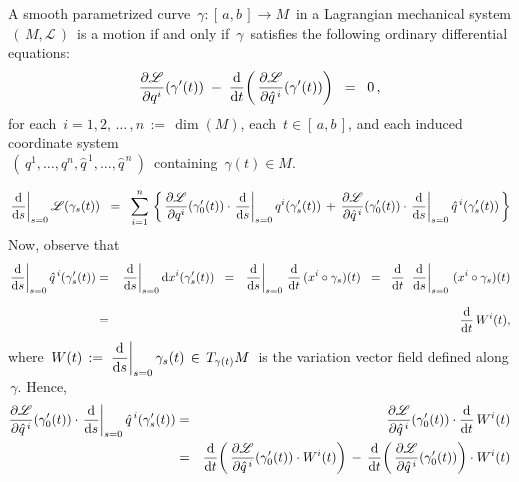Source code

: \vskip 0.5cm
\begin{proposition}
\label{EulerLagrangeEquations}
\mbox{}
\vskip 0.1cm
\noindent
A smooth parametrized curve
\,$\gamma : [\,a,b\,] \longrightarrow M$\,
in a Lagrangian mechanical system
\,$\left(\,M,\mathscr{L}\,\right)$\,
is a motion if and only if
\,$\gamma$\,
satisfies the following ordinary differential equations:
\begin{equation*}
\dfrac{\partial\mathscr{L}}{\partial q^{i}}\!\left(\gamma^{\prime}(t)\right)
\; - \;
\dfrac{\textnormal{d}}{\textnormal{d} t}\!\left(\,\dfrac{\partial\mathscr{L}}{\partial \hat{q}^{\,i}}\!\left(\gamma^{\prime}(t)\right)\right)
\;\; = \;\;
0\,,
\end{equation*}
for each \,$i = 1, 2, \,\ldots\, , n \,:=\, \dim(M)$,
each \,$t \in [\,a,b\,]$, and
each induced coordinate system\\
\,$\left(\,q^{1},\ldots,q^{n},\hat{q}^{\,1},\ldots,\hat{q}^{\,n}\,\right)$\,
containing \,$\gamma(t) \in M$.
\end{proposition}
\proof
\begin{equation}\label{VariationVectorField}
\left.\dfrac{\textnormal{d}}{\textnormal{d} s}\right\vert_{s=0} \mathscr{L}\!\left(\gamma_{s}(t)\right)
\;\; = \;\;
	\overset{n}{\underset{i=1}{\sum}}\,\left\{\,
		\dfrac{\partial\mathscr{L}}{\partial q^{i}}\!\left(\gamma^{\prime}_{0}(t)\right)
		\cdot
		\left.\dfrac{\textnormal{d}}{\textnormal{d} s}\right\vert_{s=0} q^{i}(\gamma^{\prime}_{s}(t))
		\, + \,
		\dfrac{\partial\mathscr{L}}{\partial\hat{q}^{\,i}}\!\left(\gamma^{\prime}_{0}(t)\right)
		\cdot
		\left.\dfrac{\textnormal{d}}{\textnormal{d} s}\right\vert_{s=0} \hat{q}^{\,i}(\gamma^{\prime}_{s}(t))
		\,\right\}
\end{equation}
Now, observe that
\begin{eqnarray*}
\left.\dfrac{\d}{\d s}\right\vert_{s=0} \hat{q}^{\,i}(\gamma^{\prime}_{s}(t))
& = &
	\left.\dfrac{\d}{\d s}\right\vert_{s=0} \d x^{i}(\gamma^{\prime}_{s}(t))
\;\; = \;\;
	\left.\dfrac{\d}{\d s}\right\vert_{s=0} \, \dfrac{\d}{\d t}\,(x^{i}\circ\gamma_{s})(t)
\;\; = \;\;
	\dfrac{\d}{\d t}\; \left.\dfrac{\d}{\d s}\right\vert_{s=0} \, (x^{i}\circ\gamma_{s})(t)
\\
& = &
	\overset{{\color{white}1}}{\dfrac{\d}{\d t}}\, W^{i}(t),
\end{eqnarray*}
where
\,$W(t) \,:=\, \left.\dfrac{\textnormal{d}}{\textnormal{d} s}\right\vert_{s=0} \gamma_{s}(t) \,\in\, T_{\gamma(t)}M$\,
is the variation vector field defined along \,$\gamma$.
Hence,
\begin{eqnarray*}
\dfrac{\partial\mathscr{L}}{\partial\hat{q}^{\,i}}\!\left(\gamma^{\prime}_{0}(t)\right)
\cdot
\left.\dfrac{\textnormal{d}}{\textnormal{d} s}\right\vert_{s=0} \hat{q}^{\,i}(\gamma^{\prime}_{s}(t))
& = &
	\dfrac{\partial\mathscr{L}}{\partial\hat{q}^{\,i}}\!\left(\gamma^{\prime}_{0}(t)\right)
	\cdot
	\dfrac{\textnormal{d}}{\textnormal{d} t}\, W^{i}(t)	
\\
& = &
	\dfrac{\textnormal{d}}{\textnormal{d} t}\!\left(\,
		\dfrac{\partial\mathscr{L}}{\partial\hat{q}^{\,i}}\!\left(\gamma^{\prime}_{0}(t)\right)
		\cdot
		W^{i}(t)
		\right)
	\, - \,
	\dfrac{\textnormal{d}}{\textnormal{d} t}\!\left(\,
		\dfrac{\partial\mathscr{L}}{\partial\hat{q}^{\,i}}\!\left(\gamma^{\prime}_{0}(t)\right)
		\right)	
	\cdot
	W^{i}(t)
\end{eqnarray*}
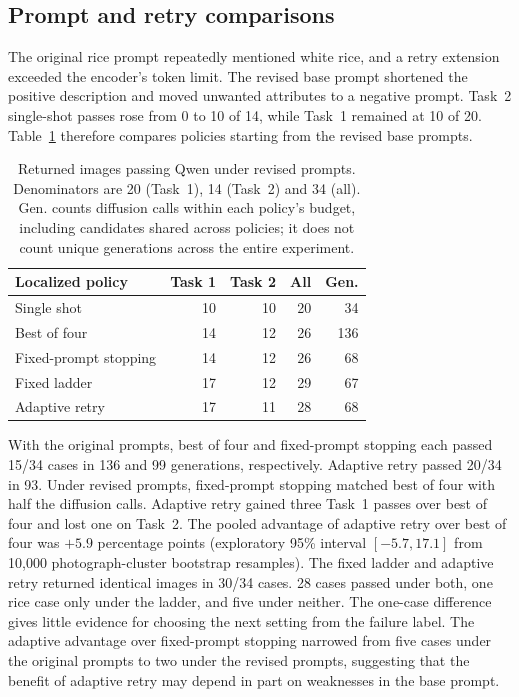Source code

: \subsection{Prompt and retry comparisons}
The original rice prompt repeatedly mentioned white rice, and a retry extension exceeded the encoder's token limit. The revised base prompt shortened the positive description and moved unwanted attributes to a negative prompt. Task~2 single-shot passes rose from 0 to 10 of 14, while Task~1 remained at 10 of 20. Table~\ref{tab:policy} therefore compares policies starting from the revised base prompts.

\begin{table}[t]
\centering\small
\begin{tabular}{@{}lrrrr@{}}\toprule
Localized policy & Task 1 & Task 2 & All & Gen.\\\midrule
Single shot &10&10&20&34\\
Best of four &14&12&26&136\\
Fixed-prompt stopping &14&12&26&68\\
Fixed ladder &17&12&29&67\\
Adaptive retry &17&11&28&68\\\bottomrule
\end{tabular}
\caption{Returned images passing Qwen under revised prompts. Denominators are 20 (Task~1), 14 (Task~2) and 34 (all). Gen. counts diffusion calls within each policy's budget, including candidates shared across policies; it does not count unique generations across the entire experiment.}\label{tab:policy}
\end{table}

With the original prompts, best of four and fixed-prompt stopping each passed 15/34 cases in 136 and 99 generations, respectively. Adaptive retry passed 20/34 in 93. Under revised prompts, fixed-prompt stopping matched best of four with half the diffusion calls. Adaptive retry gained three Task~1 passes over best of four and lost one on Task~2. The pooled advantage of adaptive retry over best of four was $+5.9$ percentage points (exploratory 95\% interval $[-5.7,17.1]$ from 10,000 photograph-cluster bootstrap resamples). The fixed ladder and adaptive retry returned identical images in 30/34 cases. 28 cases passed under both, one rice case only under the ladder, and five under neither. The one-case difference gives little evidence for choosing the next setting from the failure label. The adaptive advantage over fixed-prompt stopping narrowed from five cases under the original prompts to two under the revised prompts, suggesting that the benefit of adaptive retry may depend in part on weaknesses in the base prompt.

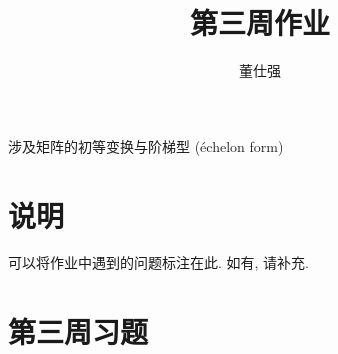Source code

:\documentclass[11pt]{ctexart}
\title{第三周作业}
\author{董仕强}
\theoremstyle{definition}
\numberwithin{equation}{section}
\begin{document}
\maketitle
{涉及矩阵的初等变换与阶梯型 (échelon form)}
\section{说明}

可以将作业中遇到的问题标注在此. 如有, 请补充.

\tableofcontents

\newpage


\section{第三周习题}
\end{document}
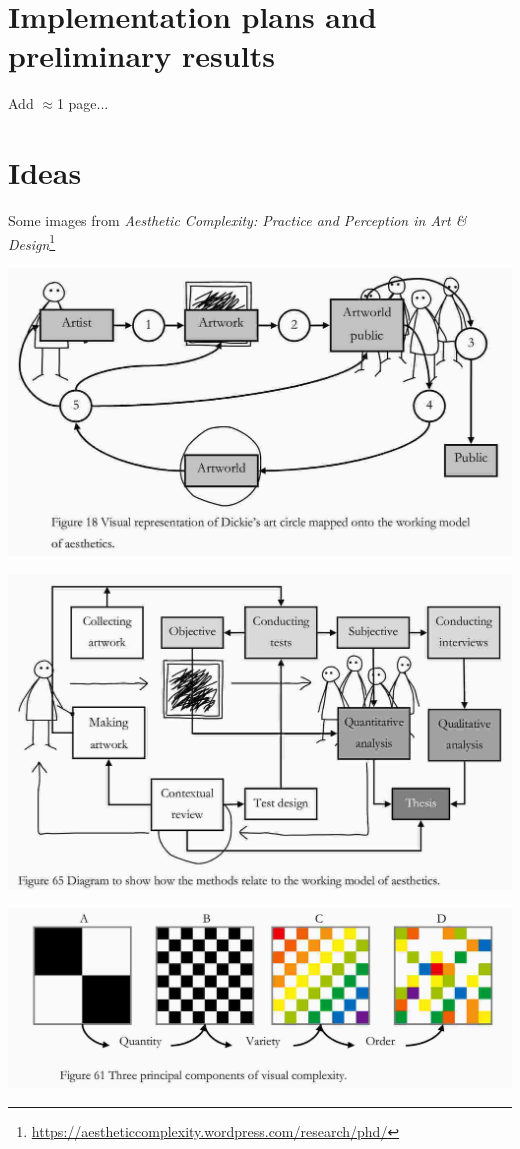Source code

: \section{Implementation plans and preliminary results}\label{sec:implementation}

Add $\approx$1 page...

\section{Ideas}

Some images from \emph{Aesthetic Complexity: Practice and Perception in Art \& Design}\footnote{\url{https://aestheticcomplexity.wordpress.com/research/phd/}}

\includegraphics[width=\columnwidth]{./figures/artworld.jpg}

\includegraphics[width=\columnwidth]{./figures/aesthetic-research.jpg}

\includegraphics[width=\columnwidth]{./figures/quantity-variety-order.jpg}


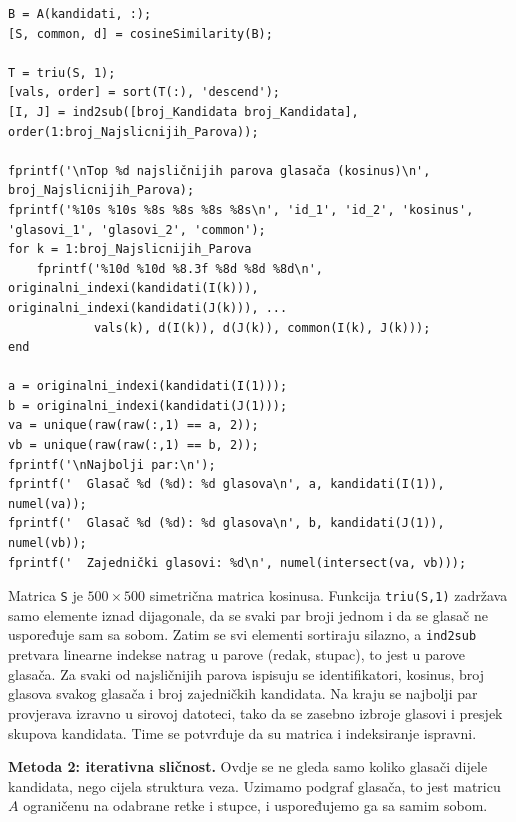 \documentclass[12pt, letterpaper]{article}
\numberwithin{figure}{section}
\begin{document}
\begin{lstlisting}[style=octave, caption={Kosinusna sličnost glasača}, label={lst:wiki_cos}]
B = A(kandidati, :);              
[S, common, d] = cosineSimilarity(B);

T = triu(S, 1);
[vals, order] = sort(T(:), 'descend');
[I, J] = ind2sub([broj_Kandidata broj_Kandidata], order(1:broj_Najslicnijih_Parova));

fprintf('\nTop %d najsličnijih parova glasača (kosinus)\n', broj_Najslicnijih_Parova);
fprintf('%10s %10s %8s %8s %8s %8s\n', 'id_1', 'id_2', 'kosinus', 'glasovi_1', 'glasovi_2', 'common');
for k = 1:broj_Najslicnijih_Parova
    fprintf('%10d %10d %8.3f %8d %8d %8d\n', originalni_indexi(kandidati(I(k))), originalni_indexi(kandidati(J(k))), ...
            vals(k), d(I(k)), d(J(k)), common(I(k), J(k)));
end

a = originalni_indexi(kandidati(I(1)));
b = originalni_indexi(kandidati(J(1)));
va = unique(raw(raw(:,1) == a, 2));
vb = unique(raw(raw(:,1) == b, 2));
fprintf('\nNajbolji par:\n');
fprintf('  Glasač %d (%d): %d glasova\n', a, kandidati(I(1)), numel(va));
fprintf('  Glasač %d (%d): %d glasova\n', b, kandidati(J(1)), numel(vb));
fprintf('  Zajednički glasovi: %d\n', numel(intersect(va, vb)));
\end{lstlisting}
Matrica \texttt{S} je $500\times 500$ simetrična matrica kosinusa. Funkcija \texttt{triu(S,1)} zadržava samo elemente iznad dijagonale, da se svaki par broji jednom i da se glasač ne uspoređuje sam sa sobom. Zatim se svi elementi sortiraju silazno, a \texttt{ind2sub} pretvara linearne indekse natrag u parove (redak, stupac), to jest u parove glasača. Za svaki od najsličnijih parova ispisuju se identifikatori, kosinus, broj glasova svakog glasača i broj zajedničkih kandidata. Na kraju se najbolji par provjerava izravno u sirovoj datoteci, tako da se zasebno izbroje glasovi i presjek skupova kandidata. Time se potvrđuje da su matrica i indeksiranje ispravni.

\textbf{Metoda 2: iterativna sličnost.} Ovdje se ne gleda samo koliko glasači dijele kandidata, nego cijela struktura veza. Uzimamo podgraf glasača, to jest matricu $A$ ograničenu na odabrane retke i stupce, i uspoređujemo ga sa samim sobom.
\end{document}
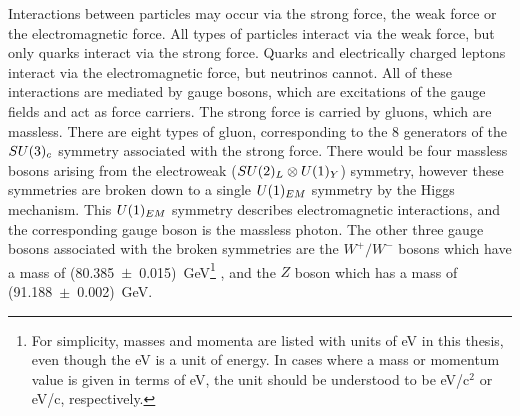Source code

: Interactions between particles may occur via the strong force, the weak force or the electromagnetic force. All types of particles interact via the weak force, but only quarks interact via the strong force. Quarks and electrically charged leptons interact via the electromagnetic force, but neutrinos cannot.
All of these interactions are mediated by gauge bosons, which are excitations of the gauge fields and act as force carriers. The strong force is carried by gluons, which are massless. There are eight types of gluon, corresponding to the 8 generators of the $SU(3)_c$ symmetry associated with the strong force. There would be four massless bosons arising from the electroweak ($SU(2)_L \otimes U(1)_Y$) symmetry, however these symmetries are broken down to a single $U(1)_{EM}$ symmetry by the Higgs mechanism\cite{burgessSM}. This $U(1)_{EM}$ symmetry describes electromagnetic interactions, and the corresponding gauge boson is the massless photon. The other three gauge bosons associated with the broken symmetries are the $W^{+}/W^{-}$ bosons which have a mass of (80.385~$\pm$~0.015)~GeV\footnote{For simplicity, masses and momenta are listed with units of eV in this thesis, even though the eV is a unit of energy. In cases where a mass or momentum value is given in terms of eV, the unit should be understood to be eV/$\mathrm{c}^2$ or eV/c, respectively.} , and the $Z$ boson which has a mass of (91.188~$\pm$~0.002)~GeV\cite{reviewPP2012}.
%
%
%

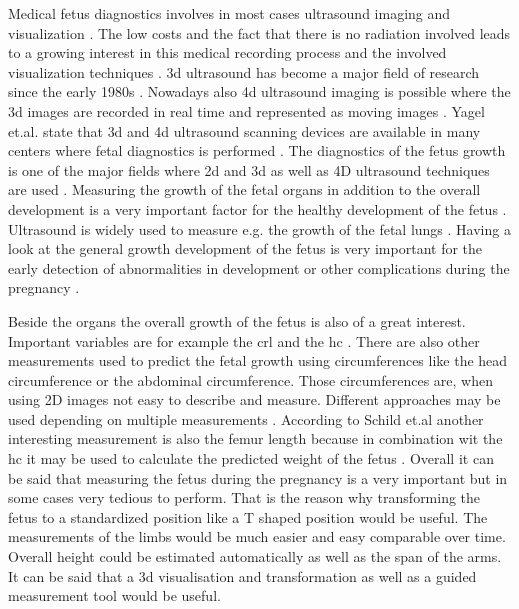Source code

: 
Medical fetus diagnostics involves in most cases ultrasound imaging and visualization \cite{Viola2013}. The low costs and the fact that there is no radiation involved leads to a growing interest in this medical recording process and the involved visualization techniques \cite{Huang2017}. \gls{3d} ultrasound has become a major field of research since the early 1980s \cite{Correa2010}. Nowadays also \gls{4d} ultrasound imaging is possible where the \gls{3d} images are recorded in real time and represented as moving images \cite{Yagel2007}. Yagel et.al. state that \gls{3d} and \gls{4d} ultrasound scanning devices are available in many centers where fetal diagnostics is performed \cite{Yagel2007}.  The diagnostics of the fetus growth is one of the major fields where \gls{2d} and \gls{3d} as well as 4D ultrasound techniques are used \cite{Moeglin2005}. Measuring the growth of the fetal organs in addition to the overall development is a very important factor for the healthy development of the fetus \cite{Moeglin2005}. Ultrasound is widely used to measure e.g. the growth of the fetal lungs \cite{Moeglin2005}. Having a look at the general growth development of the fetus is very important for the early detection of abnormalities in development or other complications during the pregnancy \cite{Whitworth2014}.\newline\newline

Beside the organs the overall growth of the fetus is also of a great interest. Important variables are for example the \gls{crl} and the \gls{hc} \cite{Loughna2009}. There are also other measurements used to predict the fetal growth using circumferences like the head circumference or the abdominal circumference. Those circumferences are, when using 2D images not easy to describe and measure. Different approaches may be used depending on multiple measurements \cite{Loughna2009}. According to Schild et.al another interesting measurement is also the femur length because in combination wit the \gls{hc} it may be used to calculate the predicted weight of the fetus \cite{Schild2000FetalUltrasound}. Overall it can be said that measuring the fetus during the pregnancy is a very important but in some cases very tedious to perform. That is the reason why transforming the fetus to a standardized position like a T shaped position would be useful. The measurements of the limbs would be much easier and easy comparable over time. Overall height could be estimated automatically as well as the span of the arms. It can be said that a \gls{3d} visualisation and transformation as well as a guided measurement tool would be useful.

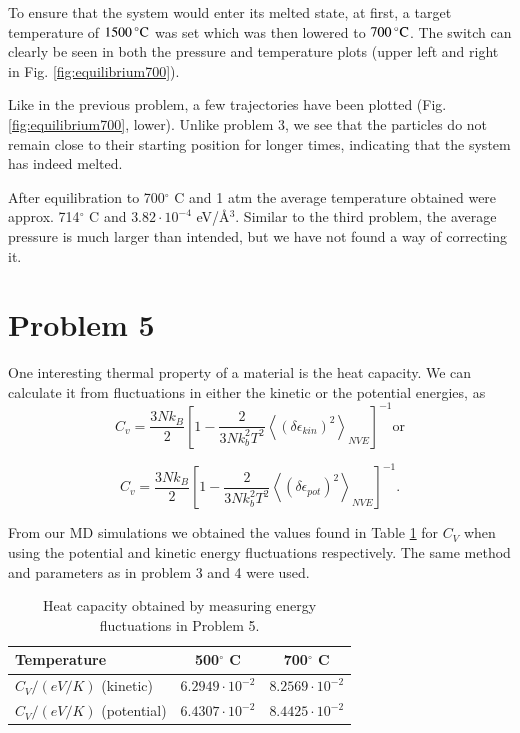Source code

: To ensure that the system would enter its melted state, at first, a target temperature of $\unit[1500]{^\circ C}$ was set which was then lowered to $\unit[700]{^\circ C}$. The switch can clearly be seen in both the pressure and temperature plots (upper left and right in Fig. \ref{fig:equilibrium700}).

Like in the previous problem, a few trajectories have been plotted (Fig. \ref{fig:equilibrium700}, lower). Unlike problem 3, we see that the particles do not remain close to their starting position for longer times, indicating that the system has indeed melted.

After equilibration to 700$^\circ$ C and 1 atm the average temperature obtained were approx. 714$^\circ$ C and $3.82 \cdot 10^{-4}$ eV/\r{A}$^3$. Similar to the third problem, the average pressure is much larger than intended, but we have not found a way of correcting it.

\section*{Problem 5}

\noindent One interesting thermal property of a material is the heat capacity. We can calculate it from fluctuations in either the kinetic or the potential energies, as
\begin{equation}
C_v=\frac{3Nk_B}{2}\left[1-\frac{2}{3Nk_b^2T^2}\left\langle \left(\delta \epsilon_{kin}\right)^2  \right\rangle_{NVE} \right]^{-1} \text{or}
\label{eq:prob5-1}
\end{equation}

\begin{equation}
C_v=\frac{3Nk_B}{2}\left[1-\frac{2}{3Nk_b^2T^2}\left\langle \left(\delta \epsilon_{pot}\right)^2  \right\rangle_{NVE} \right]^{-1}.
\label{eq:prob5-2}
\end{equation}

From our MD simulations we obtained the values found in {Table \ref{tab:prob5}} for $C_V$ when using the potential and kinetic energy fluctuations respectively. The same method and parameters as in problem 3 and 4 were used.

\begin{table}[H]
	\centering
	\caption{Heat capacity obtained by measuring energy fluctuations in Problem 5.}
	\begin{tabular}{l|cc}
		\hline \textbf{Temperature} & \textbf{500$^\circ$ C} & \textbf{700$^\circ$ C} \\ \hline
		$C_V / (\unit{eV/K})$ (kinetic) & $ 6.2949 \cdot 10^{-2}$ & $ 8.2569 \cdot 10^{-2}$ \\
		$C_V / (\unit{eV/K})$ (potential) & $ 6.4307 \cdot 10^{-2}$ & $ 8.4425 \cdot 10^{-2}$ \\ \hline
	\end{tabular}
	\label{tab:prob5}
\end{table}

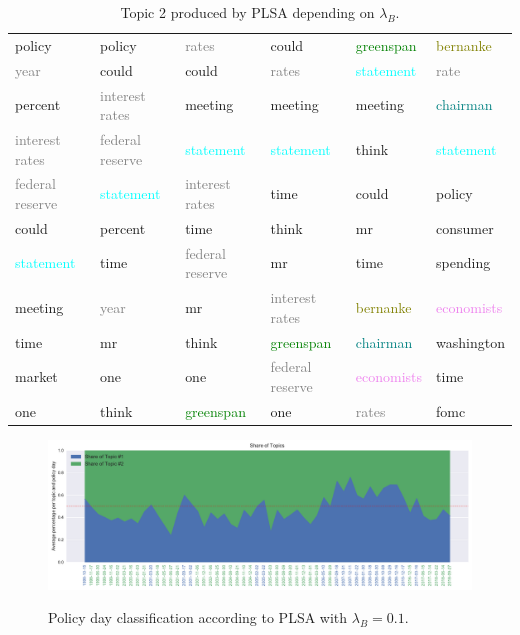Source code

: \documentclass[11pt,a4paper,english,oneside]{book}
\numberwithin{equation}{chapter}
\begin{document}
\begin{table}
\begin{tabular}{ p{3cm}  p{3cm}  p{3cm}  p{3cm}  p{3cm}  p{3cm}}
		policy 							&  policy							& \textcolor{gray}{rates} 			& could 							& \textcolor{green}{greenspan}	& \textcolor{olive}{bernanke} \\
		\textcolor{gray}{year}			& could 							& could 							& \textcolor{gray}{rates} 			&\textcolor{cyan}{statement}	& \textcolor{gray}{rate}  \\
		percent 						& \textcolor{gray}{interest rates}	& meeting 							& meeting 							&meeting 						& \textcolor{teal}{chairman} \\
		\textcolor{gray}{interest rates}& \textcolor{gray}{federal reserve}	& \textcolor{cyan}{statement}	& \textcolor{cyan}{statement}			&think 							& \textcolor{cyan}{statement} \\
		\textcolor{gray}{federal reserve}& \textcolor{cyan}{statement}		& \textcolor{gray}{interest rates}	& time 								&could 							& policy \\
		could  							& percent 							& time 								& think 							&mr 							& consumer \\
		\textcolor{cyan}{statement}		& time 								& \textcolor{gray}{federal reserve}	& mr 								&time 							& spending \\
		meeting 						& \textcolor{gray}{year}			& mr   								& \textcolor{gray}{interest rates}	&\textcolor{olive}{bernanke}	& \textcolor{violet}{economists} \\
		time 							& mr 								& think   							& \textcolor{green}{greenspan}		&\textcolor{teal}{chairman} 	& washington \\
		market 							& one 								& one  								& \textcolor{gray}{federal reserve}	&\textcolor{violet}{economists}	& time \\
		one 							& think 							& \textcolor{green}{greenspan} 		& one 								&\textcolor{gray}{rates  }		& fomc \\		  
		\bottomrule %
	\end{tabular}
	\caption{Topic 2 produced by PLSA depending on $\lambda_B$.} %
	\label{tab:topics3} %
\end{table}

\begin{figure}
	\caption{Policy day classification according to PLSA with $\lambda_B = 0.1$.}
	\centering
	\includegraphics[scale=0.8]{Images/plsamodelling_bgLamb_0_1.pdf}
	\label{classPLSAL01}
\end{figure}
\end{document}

ACTIVITY:
Copy each line above holding "particles".

TASK OUTPUT:
: Interactions between particles may occur via the strong force, the weak force or the electromagnetic force. All types of particles interact via the weak force, but only quarks interact via the strong force. Quarks and electrically charged leptons interact via the electromagnetic force, but neutrinos cannot.
Like in the previous problem, a few trajectories have been plotted (Fig. \ref{fig:equilibrium700}, lower). Unlike problem 3, we see that the particles do not remain close to their starting position for longer times, indicating that the system has indeed melted.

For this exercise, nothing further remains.